Jezus en de Samaritaanse vrouw

Komend weekend lezen we het verhaal van de Samaritaanse vrouw aan de waterput uit het evangelie van Johannes (Joh. 4, 5-42). Jezus ontmoet haar daar op het middaguur. Het is een lang gesprek. De vrouw kwam water putten. Zij had dorst. Zij sprak over bidden. Zij had dorst naar God. Zij wilde weten waar, op welke plaats, op welke berg zij bidden moest. Zij wilde weten of het goed was wat ze deed, ofwel of ze veranderen moest.

Waarom vroeg ze dat aan Jezus, aan een Joodse man? Wat bewoog haar toch? Wat wilde ze eigenlijk weten? Ze had al zoveel gezocht en nooit gevonden. Ze kwam uit Samaria, waar ze eigen kapelletjes hadden voor hun offers en gebeden. Woonde God daarin? Of woonde Hij alleen in Jeruzalem?

Al vijf keer had ze al deze vragen gesteld en nog nooit had iemand het antwoord gegeven, dat inzicht bracht en uitzicht gaf. En zoals ze nu leefde met nummer zes zou ze het ook niet vinden. Zou Hij, de Jodenman, het misschien weten? Zou Hij de zevende zijn? Zeven is het getal van de vervulling. Zou Hij de vervulling zijn van al haar wensen, het antwoord op al haar vragen?

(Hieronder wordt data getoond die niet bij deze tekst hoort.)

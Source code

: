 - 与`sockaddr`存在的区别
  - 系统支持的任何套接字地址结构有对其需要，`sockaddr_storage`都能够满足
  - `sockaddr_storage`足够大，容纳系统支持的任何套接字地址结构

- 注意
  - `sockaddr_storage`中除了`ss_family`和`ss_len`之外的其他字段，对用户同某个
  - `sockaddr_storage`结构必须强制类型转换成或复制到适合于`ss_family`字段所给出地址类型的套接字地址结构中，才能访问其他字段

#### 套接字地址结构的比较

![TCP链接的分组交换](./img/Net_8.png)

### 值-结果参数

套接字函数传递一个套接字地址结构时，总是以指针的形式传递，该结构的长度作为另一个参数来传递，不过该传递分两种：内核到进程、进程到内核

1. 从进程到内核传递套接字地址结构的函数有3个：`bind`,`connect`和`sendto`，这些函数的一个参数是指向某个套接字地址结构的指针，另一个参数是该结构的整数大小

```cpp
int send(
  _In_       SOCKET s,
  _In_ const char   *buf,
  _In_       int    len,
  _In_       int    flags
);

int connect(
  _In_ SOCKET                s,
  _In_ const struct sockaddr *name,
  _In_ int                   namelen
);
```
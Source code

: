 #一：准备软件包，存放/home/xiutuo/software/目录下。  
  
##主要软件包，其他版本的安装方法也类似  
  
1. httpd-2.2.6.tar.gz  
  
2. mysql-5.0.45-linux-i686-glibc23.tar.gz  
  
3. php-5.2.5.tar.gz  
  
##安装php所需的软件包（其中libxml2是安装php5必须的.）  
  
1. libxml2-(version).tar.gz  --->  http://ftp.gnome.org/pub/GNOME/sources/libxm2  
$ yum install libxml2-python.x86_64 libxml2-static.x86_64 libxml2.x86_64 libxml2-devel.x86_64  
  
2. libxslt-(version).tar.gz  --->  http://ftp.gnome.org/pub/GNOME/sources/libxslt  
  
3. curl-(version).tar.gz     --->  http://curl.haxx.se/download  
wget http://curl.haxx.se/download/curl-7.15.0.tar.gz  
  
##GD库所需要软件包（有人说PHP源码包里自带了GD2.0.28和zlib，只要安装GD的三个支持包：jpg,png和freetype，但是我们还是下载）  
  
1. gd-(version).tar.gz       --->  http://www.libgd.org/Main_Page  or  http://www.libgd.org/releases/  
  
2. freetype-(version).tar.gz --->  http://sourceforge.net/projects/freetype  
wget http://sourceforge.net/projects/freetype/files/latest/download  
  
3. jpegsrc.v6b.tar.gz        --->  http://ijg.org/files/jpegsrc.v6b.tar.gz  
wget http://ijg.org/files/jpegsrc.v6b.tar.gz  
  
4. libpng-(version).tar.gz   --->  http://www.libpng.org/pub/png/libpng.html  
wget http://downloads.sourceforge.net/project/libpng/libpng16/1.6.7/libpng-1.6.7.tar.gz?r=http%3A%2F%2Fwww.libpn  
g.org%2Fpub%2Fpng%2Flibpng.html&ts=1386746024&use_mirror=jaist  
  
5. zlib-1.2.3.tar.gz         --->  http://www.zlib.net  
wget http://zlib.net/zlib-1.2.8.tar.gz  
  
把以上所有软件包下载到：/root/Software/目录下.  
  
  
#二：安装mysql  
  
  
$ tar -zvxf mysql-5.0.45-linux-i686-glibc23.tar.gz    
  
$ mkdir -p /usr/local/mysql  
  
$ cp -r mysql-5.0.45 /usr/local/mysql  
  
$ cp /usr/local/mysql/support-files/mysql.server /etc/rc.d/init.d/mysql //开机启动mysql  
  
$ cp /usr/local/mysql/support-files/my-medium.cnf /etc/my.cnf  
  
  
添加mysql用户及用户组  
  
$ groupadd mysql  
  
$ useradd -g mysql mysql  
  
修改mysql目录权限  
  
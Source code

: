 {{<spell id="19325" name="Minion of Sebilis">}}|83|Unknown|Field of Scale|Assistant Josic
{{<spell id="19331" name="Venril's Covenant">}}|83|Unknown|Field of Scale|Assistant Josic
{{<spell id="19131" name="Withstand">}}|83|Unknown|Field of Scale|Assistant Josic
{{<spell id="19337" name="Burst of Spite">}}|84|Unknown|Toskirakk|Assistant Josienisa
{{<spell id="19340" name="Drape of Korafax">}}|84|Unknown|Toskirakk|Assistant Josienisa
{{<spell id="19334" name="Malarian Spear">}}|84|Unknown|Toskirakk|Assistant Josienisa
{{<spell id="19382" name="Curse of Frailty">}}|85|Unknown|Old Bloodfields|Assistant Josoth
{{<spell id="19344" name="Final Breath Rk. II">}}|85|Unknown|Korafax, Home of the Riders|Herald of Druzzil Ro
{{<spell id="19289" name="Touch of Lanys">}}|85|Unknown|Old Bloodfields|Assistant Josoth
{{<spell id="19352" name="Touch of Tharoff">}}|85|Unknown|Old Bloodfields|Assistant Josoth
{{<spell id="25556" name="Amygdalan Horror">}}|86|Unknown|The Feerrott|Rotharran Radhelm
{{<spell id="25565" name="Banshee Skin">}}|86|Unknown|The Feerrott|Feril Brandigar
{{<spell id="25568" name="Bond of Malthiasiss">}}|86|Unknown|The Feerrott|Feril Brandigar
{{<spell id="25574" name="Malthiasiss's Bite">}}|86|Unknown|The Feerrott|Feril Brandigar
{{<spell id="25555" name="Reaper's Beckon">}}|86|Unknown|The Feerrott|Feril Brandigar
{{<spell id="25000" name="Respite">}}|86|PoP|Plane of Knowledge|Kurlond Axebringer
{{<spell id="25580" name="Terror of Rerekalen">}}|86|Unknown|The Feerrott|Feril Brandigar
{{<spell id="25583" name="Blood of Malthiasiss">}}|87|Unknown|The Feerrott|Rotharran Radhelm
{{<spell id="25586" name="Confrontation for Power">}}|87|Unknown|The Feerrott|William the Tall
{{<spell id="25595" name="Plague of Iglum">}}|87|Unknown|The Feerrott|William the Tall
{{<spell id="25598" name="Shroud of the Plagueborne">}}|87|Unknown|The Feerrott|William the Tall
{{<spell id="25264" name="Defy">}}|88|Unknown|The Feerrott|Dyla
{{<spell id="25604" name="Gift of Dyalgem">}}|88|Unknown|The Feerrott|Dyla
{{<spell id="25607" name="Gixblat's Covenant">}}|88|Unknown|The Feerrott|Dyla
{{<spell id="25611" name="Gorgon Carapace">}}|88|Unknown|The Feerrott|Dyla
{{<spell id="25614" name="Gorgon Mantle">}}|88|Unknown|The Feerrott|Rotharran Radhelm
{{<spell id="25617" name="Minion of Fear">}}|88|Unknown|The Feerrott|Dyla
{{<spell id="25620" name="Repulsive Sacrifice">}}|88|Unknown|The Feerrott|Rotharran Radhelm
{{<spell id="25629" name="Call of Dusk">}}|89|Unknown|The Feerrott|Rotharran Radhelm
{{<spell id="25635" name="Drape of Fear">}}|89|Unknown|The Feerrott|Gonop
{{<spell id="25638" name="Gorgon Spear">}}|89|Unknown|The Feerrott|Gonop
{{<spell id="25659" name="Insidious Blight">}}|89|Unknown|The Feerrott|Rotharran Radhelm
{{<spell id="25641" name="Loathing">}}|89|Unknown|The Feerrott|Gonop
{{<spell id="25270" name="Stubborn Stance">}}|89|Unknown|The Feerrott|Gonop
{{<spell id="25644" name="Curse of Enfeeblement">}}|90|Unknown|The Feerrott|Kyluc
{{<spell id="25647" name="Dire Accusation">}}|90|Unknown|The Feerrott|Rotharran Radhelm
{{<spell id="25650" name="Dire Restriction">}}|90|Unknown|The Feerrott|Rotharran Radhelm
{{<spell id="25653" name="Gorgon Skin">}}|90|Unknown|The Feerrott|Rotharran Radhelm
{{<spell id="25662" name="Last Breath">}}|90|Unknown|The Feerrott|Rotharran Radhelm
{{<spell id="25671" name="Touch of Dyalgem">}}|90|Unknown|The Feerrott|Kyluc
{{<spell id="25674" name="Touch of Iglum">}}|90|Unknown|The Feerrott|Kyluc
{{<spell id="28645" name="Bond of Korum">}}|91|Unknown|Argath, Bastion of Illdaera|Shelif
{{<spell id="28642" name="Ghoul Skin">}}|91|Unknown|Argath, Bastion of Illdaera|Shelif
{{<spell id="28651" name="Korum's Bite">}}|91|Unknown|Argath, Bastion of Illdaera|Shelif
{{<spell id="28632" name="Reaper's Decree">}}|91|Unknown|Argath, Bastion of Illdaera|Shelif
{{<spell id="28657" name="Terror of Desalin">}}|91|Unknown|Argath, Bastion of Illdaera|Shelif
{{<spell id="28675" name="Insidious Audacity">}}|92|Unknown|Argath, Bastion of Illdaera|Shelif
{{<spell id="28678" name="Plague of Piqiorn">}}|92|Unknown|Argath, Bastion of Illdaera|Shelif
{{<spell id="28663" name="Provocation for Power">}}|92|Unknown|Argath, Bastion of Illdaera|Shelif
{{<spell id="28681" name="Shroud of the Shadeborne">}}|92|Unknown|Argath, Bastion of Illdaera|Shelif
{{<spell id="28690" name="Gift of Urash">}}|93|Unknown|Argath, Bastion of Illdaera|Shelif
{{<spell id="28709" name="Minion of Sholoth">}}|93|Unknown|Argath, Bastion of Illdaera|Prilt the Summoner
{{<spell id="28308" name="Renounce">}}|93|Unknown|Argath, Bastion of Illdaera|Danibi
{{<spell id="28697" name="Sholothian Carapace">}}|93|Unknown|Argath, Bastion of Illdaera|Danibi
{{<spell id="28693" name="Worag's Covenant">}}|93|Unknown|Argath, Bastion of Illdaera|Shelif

En Hij zei iets dat inderdaad waar was: God is overal te vinden, in de kapel van het Noorden, in de tempel van het Zuiden, op een berg, in een huis, zelfs in je eigen huis. Hij is op de plaats, waar de mens is. Dat had ze nog nooit gehoord. Eindelijk een antwoord, dat ze zocht. Haar dorst was nu over. En ze ging het overal zeggen: dat is de Man die bevrijdt, dat is de Man die levend water geeft: met zijn woorden kun je leven. Zo werd zij - de vreemdelinge - missionaris in den vreemde.